Lessons from the last few days
Twice in the past few days I’ve had the opportunity to be reminded that one shouldn’t forget lessons of the past – one of the opportunities was personal and the other was professional.
The personal one happened yesterday on my farm. The family was over for Mother’s day dinner and after dinner, my son wanted to go target shooting with my father. We got out the .22s and shot some cans and some targets. After a bit I decide to get out my 7mm-08 hunting rifle that I bought a few months ago. I had never shot it before and I wanted to see what it was like. I have a pretty fair experience with guns. I grew up around them, have shot them on and off my whole life and have taken a number of safety classes. However as I took up the 7mm-08, I wasn’t thinking very hard 🙁 I was treating it like a .22 and, other than the shape, there aren’t many similarities. I peered through the scope and sqeezed off a round. The recoil shoved the scope into my forehead and made a deep gash. After getting over the initial daze I just started kicking myself. I’ve fired guns with scopes many times. I’ve warned people about not putting your eye too close to it and none-the-less I had a momentary lapse and am paying for it. It’s amazing how you can forget something as simple as that. Fortunately, little harm was done other than a permanently blood stained shirt and a jolt to my pride. I suppose it may leave a scar, but that would be a good reminder of a lesson relearned.

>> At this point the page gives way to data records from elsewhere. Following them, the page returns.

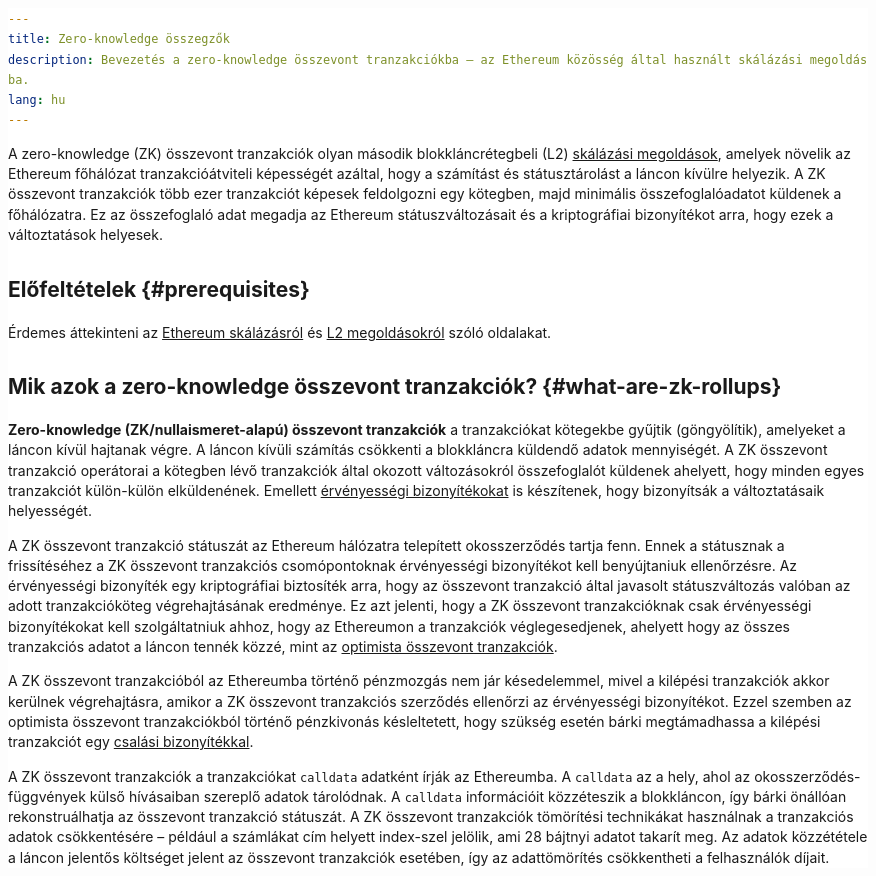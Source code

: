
 ```yaml
---
title: Zero-knowledge összegzők
description: Bevezetés a zero-knowledge összevont tranzakciókba – az Ethereum közösség által használt skálázási megoldásba.
lang: hu
---
```


A zero-knowledge (ZK) összevont tranzakciók olyan második blokkláncrétegbeli (L2) [skálázási megoldások](/developers/docs/scaling/), amelyek növelik az Ethereum főhálózat tranzakcióátviteli képességét azáltal, hogy a számítást és státusztárolást a láncon kívülre helyezik. A ZK összevont tranzakciók több ezer tranzakciót képesek feldolgozni egy kötegben, majd minimális összefoglalóadatot küldenek a főhálózatra. Ez az összefoglaló adat megadja az Ethereum státuszváltozásait és a kriptográfiai bizonyítékot arra, hogy ezek a változtatások helyesek.

## Előfeltételek {#prerequisites}

Érdemes áttekinteni az [Ethereum skálázásról](/developers/docs/scaling/) és [L2 megoldásokról](/layer-2) szóló oldalakat.

## Mik azok a zero-knowledge összevont tranzakciók? {#what-are-zk-rollups}

**Zero-knowledge (ZK/nullaismeret-alapú) összevont tranzakciók** a tranzakciókat kötegekbe gyűjtik (göngyölítik), amelyeket a láncon kívül hajtanak végre. A láncon kívüli számítás csökkenti a blokkláncra küldendő adatok mennyiségét. A ZK összevont tranzakció operátorai a kötegben lévő tranzakciók által okozott változásokról összefoglalót küldenek ahelyett, hogy minden egyes tranzakciót külön-külön elküldenének. Emellett [érvényességi bizonyítékokat](/glossary/#validity-proof) is készítenek, hogy bizonyítsák a változtatásaik helyességét.

A ZK összevont tranzakció státuszát az Ethereum hálózatra telepített okosszerződés tartja fenn. Ennek a státusznak a frissítéséhez a ZK összevont tranzakciós csomópontoknak érvényességi bizonyítékot kell benyújtaniuk ellenőrzésre. Az érvényességi bizonyíték egy kriptográfiai biztosíték arra, hogy az összevont tranzakció által javasolt státuszváltozás valóban az adott tranzakcióköteg végrehajtásának eredménye. Ez azt jelenti, hogy a ZK összevont tranzakcióknak csak érvényességi bizonyítékokat kell szolgáltatniuk ahhoz, hogy az Ethereumon a tranzakciók véglegesedjenek, ahelyett hogy az összes tranzakciós adatot a láncon tennék közzé, mint az [optimista összevont tranzakciók](/developers/docs/scaling/optimistic-rollups/).

A ZK összevont tranzakcióból az Ethereumba történő pénzmozgás nem jár késedelemmel, mivel a kilépési tranzakciók akkor kerülnek végrehajtásra, amikor a ZK összevont tranzakciós szerződés ellenőrzi az érvényességi bizonyítékot. Ezzel szemben az optimista összevont tranzakciókból történő pénzkivonás késleltetett, hogy szükség esetén bárki megtámadhassa a kilépési tranzakciót egy [csalási bizonyítékkal](/glossary/#fraud-proof).

A ZK összevont tranzakciók a tranzakciókat `calldata` adatként írják az Ethereumba. A `calldata` az a hely, ahol az okosszerződés-függvények külső hívásaiban szereplő adatok tárolódnak. A `calldata` információit közzéteszik a blokkláncon, így bárki önállóan rekonstruálhatja az összevont tranzakció státuszát. A ZK összevont tranzakciók tömörítési technikákat használnak a tranzakciós adatok csökkentésére – például a számlákat cím helyett index-szel jelölik, ami 28 bájtnyi adatot takarít meg. Az adatok közzététele a láncon jelentős költséget jelent az összevont tranzakciók esetében, így az adattömörítés csökkentheti a felhasználók díjait.
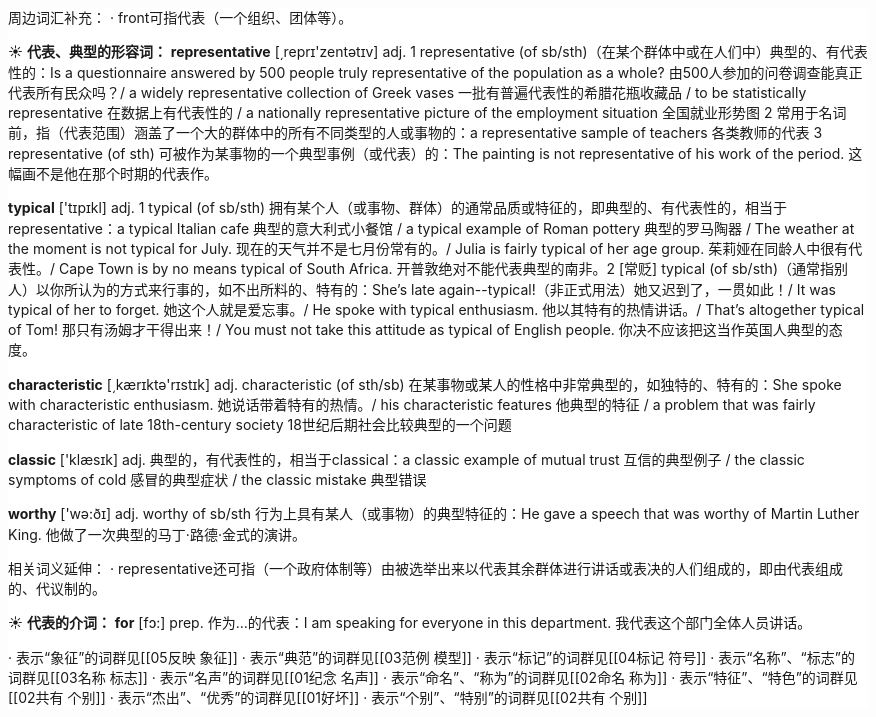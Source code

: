 周边词汇补充：
· front可指代表（一个组织、团体等）。

☀ <span class="category">**代表、典型的形容词：**</span>
<span class="vocabulary">**representative**</span> [͵reprɪ'zentətɪv] 
<span class="definition">adj. 1 representative (of sb/sth)（在某个群体中或在人们中）典型的、有代表性的：</span>Is a questionnaire answered by 500 people truly representative of the population as a whole? 由500人参加的问卷调查能真正代表所有民众吗？/ a widely representative collection of Greek vases 一批有普遍代表性的希腊花瓶收藏品 / to be statistically representative 在数据上有代表性的 / a nationally representative picture of the employment situation 全国就业形势图 <span class="definition">2 常用于名词前，指（代表范围）涵盖了一个大的群体中的所有不同类型的人或事物的：</span>a representative sample of teachers 各类教师的代表 <span class="definition">3 representative (of sth) 可被作为某事物的一个典型事例（或代表）的：</span>The painting is not representative of his work of the period. 这幅画不是他在那个时期的代表作。

<span class="vocabulary">**typical**</span> ['tɪpɪkl] 
<span class="definition">adj. 1 typical (of sb/sth) 拥有某个人（或事物、群体）的通常品质或特征的，即典型的、有代表性的，相当于representative：</span>a typical Italian cafe 典型的意大利式小餐馆 / a typical example of Roman pottery 典型的罗马陶器 / The weather at the moment is not typical for July. 现在的天气并不是七月份常有的。/ Julia is fairly typical of her age group. 茱莉娅在同龄人中很有代表性。/ Cape Town is by no means typical of South Africa. 开普敦绝对不能代表典型的南非。<span class="definition">2 [常贬] typical (of sb/sth)（通常指别人）以你所认为的方式来行事的，如不出所料的、特有的：</span>She’s late again--typical!（非正式用法）她又迟到了，一贯如此！/ It was typical of her to forget. 她这个人就是爱忘事。/ He spoke with typical enthusiasm. 他以其特有的热情讲话。/ That’s altogether typical of Tom! 那只有汤姆才干得出来！/ You must not take this attitude as typical of English people. 你决不应该把这当作英国人典型的态度。

<span class="vocabulary">**characteristic**</span> [͵kærɪktə'rɪstɪk] 
<span class="definition">adj. characteristic (of sth/sb) 在某事物或某人的性格中非常典型的，如独特的、特有的：</span>She spoke with characteristic enthusiasm. 她说话带着特有的热情。/ his characteristic features 他典型的特征 / a problem that was fairly characteristic of late 18th-century society 18世纪后期社会比较典型的一个问题

<span class="vocabulary">**classic**</span> ['klæsɪk] 
<span class="definition">adj. 典型的，有代表性的，相当于classical：</span>a classic example of mutual trust 互信的典型例子 / the classic symptoms of cold 感冒的典型症状 / the classic mistake 典型错误

<span class="vocabulary">**worthy**</span> ['wə:ðɪ] 
<span class="definition">adj. worthy of sb/sth 行为上具有某人（或事物）的典型特征的：</span>He gave a speech that was worthy of Martin Luther King. 他做了一次典型的马丁·路德·金式的演讲。

相关词义延伸：
· representative还可指（一个政府体制等）由被选举出来以代表其余群体进行讲话或表决的人们组成的，即由代表组成的、代议制的。

☀ <span class="category">**代表的介词：**</span>
<span class="vocabulary">**for**</span> [fɔ:] 
<span class="definition">prep. 作为…的代表：</span>I am speaking for everyone in this department. 我代表这个部门全体人员讲话。

· 表示“象征”的词群见[[05反映 象征]]
· 表示“典范”的词群见[[03范例 模型]]
· 表示“标记”的词群见[[04标记 符号]]
· 表示“名称”、“标志”的词群见[[03名称 标志]]
· 表示“名声”的词群见[[01纪念 名声]]
· 表示“命名”、“称为”的词群见[[02命名 称为]]
· 表示“特征”、“特色”的词群见[[02共有 个别]]
· 表示“杰出”、“优秀”的词群见[[01好坏]]
· 表示“个别”、“特别”的词群见[[02共有 个别]]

The professional one happened Friday. We are just dotting the Is and crossing the Ts on the 2010 Beta 1 release. We had a big fire drill on Friday over a late bug discovery. The TFS installation/configuration programs log everything they do to a text file so that we can assist customers when they have problems. We discovered that they were logging service account user names and passwords. This is another lesson from long ago. The issue of logging sensitive information first crossed my radar almost 10 years ago when we began our intensive focus on security and privacy issues. We discovered that many of our applications (back then) were doing it. It became one of the handfull of “no-no’s” that when into our security cookbooks and security training. Everyone on our development teams is required to retake security training every year to stay fresh on how to ensure we are writing secure products. Yet somehow we managed to let this get into the code. Of course, the good news is that we caught it even before the first Beta went out, so despite a momentary relapse, the awareness is there and the issue has been fixed.
As I’ve mused over these two incidents today, It has really struck me how similar they are. No matter how many times you’ve been told something, momentary lapses happen. It’s good to know that neither of these are likely to have significant long term consequences. However, I may have a scar and TFS may be known (internally at least) for having to take the last bug fix in all of Developer Division for the Beta 1 release.